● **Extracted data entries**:
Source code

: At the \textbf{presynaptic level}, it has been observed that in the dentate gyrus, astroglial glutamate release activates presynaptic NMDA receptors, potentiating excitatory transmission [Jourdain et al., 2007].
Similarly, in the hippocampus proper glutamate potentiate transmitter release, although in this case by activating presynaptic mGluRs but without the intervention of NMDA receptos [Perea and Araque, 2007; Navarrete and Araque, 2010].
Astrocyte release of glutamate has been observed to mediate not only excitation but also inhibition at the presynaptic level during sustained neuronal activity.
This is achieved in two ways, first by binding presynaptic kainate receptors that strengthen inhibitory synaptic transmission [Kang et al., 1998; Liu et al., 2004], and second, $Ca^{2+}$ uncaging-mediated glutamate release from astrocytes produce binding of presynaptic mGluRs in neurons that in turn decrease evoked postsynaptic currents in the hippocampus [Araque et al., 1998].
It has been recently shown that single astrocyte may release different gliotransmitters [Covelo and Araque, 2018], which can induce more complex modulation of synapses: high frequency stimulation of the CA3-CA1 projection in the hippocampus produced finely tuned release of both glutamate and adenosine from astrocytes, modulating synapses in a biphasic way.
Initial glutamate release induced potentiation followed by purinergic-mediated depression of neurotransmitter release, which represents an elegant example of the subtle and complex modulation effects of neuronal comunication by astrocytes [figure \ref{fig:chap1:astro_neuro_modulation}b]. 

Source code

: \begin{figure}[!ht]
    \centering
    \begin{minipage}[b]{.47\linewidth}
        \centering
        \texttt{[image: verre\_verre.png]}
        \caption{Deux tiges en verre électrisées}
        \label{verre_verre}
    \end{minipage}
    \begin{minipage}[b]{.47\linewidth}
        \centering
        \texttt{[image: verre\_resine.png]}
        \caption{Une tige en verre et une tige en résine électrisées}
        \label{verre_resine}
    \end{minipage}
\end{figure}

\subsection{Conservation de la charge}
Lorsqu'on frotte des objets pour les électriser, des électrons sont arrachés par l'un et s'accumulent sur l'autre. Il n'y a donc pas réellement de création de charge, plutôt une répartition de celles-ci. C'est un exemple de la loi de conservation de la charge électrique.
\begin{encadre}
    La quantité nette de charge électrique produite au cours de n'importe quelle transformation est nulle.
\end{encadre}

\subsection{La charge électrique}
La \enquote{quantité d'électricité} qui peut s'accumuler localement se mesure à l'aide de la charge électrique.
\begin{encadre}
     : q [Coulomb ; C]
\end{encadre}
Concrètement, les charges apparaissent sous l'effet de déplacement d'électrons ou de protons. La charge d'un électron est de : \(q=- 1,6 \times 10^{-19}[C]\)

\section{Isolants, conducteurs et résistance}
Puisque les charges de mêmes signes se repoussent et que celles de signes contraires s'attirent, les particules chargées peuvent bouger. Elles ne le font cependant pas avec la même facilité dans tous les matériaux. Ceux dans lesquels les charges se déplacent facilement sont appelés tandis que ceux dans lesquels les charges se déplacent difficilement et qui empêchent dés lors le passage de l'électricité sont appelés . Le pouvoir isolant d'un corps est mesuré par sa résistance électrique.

● **What is needed**:
After checking the entries, state how many lines contain "charges", and write nothing but the number.

● **Answer area**:
2